_DIRECTIONS:_
Within the listing below, show every line that contains the word "dependencies".
Start of Block
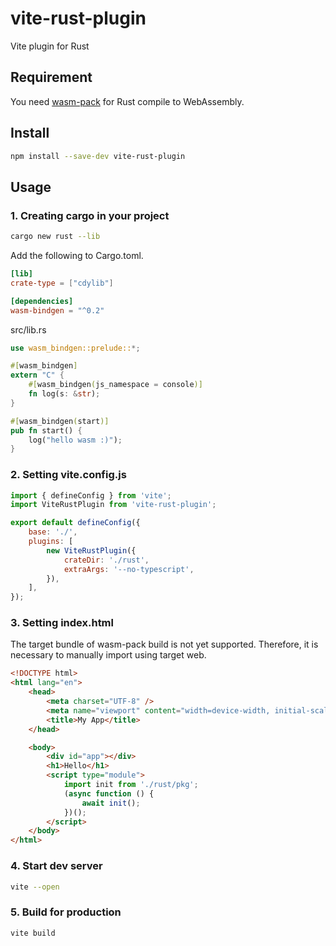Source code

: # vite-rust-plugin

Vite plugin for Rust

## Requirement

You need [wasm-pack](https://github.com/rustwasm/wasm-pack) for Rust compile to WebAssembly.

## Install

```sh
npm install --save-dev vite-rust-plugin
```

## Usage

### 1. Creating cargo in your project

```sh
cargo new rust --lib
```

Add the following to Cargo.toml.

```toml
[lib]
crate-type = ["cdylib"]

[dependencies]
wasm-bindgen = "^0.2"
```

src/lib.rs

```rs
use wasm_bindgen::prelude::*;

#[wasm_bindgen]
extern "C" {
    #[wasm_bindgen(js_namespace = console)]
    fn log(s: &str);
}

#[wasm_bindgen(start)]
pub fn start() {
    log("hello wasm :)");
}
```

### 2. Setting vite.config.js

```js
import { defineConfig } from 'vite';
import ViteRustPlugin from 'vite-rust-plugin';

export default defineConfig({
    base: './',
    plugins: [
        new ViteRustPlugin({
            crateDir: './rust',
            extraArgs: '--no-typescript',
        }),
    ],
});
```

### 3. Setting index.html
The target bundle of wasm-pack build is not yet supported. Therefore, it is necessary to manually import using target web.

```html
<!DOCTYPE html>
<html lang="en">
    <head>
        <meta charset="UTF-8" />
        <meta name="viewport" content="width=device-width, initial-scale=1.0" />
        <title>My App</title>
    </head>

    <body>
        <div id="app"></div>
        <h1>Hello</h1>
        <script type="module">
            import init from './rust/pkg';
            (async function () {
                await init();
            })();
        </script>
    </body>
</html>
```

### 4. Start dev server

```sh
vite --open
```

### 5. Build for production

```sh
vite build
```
End of Block
Start of Block
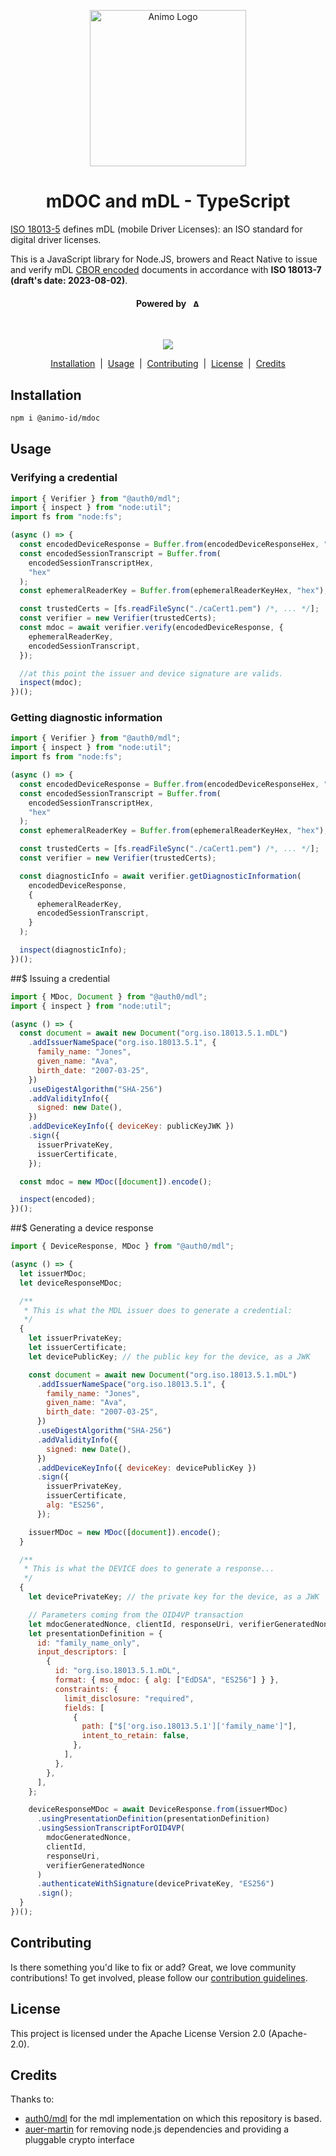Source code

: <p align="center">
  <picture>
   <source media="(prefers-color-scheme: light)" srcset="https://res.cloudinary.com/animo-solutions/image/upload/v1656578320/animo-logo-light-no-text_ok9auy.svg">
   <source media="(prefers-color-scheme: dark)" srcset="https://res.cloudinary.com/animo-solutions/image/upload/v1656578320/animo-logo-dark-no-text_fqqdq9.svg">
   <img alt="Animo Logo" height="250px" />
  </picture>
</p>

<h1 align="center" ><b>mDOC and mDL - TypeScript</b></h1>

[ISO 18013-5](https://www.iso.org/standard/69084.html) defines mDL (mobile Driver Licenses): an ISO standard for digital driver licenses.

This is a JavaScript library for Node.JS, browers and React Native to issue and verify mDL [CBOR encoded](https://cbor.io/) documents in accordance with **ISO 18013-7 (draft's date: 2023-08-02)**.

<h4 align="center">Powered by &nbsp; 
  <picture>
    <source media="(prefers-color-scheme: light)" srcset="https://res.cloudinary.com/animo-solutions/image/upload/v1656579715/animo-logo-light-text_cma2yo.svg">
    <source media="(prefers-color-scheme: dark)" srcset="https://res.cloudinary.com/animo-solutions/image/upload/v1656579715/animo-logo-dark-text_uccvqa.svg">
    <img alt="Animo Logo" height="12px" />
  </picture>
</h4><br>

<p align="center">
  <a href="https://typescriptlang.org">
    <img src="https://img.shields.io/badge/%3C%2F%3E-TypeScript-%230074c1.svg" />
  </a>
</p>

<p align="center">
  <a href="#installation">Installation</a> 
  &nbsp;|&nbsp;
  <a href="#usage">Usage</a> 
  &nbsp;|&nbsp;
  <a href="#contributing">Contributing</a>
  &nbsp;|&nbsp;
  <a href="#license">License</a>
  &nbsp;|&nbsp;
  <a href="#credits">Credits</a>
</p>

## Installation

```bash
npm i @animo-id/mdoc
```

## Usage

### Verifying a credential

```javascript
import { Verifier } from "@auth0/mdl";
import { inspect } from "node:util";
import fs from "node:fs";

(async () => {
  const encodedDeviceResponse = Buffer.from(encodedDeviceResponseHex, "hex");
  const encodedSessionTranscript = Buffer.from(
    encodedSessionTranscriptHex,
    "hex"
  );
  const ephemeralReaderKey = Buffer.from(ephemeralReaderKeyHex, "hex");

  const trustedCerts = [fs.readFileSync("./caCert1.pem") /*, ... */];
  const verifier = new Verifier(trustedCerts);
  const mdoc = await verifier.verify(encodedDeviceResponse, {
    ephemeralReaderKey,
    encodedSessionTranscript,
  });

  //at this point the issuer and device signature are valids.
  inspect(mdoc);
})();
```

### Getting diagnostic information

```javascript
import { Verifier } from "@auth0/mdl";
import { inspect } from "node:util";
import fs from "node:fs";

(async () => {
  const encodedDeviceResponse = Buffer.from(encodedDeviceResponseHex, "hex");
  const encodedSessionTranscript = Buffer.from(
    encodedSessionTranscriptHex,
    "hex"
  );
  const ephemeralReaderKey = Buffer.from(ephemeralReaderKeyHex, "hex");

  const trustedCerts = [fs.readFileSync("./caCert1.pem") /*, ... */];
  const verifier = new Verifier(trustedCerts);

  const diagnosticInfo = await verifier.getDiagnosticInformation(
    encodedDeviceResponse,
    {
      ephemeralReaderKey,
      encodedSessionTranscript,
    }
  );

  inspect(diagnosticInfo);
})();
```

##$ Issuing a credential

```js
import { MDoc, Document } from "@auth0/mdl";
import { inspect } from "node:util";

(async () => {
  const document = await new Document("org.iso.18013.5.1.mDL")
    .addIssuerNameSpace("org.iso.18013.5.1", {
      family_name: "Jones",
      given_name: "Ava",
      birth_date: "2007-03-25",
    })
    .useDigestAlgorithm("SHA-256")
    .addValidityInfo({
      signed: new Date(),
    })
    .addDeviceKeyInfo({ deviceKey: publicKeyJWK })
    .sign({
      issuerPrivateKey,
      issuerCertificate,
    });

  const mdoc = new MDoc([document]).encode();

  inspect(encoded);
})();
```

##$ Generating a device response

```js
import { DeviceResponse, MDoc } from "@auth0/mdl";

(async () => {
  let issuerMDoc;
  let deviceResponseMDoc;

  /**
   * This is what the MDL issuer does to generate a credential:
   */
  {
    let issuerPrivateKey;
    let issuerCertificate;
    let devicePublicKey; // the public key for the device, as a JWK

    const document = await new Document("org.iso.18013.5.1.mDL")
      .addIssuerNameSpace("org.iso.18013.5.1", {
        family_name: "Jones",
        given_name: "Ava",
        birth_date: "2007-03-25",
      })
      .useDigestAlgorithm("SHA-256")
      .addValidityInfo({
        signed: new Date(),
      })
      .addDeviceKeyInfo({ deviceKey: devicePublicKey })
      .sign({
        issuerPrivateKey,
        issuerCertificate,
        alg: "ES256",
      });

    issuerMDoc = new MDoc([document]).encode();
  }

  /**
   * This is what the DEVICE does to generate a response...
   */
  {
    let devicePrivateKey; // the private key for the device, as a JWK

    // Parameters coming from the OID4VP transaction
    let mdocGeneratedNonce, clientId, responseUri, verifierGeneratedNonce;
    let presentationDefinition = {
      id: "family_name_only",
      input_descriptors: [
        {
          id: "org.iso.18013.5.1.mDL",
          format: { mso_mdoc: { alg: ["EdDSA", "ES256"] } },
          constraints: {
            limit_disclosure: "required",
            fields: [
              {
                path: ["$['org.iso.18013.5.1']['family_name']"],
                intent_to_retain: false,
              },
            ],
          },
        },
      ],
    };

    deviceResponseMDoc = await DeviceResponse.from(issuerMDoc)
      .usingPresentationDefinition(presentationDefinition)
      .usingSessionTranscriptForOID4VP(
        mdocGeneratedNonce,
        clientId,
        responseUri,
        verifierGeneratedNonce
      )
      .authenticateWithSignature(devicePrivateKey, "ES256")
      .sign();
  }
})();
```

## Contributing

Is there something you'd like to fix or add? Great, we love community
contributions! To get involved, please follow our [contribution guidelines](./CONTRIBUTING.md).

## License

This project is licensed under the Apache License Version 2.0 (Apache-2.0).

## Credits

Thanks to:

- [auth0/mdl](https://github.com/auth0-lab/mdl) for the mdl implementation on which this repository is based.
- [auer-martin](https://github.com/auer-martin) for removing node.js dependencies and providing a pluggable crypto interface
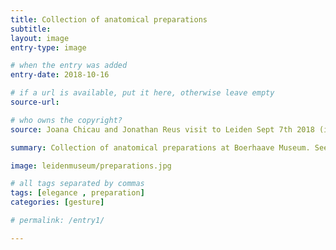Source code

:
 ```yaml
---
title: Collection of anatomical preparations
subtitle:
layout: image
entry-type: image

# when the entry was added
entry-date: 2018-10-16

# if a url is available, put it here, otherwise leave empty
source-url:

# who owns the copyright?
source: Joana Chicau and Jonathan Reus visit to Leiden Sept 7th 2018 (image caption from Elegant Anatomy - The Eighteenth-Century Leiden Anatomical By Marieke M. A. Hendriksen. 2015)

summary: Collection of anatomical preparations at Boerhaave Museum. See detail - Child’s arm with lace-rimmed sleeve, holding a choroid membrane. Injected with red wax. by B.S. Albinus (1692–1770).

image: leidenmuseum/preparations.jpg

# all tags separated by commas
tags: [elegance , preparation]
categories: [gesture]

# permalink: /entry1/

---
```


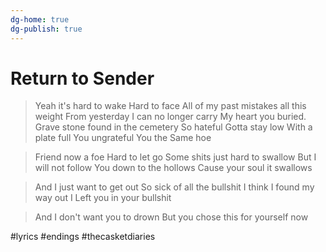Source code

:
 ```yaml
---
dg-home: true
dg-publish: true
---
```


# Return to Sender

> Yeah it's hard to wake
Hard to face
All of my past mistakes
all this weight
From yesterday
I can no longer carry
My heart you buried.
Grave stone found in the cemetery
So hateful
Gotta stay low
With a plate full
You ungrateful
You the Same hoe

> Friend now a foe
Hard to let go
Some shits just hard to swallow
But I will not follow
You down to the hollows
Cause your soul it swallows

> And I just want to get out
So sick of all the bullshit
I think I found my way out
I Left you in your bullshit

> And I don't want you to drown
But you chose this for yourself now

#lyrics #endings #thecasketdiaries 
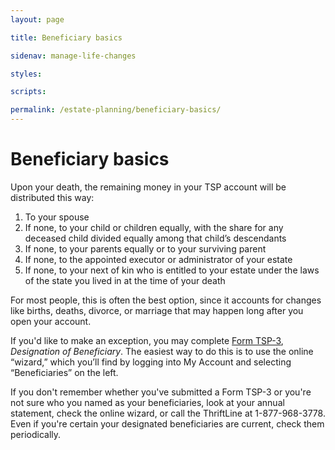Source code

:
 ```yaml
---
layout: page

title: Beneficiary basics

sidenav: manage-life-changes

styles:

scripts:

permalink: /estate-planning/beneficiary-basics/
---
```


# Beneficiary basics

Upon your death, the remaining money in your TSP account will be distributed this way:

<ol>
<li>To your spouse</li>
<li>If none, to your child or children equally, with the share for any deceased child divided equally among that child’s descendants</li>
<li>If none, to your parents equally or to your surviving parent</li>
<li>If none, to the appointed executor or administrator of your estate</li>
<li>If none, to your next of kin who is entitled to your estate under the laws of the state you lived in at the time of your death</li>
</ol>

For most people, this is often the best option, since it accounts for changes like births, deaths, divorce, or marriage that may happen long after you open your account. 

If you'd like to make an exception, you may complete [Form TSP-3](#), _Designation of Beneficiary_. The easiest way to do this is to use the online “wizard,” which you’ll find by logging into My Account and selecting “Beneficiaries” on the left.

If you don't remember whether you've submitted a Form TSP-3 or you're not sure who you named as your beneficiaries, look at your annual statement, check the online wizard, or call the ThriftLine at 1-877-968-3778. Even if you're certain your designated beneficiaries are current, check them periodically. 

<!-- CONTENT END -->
End of Block
Start of Block
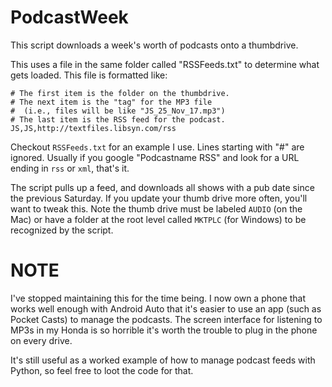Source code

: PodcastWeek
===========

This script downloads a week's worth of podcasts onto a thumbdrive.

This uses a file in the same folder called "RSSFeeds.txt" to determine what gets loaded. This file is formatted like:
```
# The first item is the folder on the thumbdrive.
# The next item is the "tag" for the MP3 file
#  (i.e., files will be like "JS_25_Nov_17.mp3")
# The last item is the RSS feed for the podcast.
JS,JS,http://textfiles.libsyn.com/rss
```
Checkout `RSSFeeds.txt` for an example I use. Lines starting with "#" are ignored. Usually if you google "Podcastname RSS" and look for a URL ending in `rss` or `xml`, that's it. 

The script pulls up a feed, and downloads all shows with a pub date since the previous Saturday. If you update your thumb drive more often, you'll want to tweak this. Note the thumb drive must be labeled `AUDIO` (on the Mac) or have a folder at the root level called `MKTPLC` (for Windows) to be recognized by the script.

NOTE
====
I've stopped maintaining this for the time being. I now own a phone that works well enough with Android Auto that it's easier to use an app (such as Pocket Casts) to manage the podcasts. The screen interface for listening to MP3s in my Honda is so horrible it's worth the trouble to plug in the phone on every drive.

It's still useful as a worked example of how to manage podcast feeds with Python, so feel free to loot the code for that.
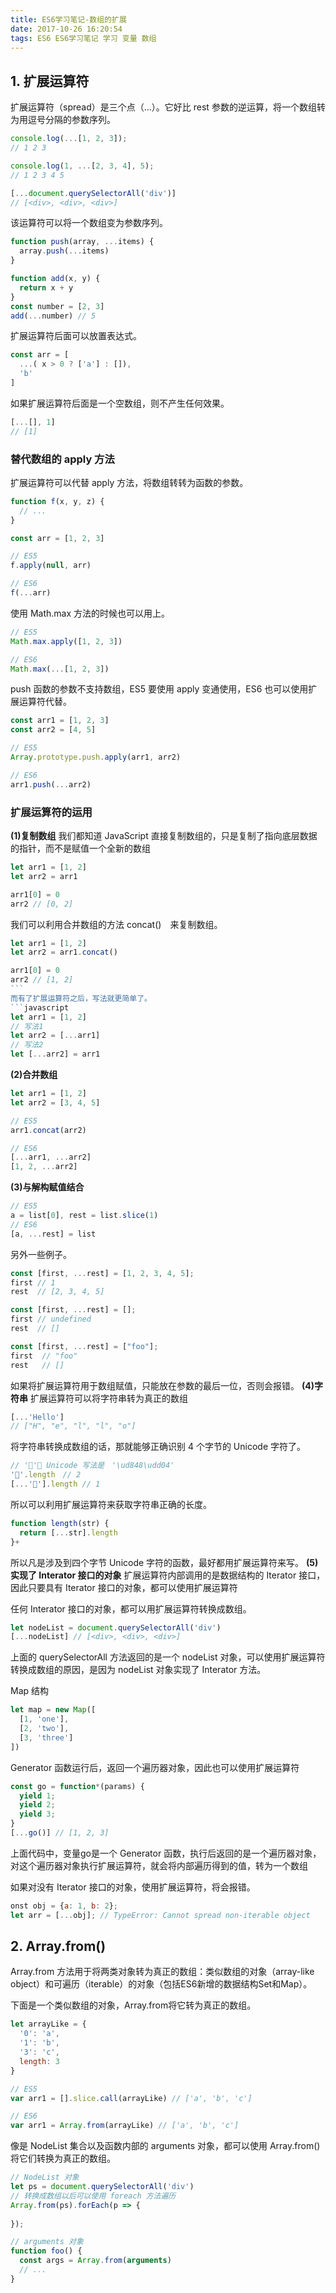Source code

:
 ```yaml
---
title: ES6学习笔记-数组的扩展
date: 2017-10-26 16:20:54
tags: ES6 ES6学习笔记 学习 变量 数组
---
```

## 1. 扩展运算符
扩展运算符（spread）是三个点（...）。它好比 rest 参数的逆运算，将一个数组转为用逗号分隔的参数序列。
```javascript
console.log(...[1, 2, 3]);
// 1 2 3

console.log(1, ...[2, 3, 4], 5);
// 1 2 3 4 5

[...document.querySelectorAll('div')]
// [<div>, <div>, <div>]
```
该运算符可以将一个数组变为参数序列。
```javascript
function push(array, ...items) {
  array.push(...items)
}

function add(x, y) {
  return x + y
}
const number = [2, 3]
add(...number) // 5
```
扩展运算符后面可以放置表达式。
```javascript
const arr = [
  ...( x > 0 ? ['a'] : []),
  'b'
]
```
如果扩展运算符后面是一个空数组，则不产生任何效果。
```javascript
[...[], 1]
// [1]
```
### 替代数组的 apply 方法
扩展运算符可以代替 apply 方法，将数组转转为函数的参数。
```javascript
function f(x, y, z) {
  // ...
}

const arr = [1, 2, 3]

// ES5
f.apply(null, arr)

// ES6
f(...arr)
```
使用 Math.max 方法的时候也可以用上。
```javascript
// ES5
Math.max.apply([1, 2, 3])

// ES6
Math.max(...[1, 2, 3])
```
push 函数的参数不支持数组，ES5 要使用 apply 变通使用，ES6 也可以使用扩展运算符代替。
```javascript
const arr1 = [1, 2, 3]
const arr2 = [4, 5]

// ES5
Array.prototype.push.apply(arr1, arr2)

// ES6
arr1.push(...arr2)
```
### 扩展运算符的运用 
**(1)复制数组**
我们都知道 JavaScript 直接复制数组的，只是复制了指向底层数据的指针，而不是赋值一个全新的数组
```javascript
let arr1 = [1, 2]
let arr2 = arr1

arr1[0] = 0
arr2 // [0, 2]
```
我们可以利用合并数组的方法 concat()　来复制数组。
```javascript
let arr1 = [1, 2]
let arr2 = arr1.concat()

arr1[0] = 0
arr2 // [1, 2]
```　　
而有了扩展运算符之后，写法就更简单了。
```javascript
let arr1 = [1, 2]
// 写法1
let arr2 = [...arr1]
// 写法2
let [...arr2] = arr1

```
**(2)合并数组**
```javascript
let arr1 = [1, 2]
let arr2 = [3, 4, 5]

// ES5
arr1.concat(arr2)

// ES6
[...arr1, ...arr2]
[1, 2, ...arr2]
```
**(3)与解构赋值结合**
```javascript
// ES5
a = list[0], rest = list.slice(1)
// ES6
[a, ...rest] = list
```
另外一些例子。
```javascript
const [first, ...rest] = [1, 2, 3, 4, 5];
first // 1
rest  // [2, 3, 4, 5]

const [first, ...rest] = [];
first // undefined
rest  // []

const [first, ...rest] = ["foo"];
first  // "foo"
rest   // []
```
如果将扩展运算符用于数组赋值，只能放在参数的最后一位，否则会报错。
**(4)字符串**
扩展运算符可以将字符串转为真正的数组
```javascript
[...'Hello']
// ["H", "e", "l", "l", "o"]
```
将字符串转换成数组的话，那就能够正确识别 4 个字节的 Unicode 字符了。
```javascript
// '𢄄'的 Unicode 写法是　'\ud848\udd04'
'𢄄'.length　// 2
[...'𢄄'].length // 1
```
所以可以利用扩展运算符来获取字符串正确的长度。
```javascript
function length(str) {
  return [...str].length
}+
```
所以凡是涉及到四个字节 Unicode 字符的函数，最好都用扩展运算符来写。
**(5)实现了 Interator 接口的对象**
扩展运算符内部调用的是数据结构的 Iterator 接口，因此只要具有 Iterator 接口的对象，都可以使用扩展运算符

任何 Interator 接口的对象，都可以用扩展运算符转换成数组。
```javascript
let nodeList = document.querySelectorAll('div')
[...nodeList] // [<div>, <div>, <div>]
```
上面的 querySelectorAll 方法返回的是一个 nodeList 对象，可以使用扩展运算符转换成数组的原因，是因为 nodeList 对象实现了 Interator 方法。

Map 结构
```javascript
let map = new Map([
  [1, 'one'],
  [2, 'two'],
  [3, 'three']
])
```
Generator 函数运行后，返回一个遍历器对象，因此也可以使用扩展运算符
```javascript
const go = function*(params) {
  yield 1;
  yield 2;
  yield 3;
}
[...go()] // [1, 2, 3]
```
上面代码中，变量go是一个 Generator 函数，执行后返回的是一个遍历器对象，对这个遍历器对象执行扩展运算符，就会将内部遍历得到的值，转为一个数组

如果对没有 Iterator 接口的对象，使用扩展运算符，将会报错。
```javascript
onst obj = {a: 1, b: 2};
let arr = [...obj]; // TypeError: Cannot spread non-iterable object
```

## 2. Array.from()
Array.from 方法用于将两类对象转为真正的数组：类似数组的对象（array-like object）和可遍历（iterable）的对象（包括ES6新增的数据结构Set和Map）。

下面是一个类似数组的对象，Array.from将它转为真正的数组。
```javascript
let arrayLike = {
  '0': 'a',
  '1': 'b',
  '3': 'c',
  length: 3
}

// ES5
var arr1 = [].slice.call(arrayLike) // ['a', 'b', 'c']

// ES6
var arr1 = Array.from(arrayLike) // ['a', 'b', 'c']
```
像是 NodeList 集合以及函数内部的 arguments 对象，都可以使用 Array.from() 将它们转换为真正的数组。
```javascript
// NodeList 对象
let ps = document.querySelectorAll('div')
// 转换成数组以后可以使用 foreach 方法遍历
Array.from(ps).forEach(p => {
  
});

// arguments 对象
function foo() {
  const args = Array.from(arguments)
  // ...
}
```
End of Block
_EXERCISE ANSWER:_
[dependencies]
- [auer-martin](https://github.com/auer-martin) for removing node.js dependencies and providing a pluggable crypto interface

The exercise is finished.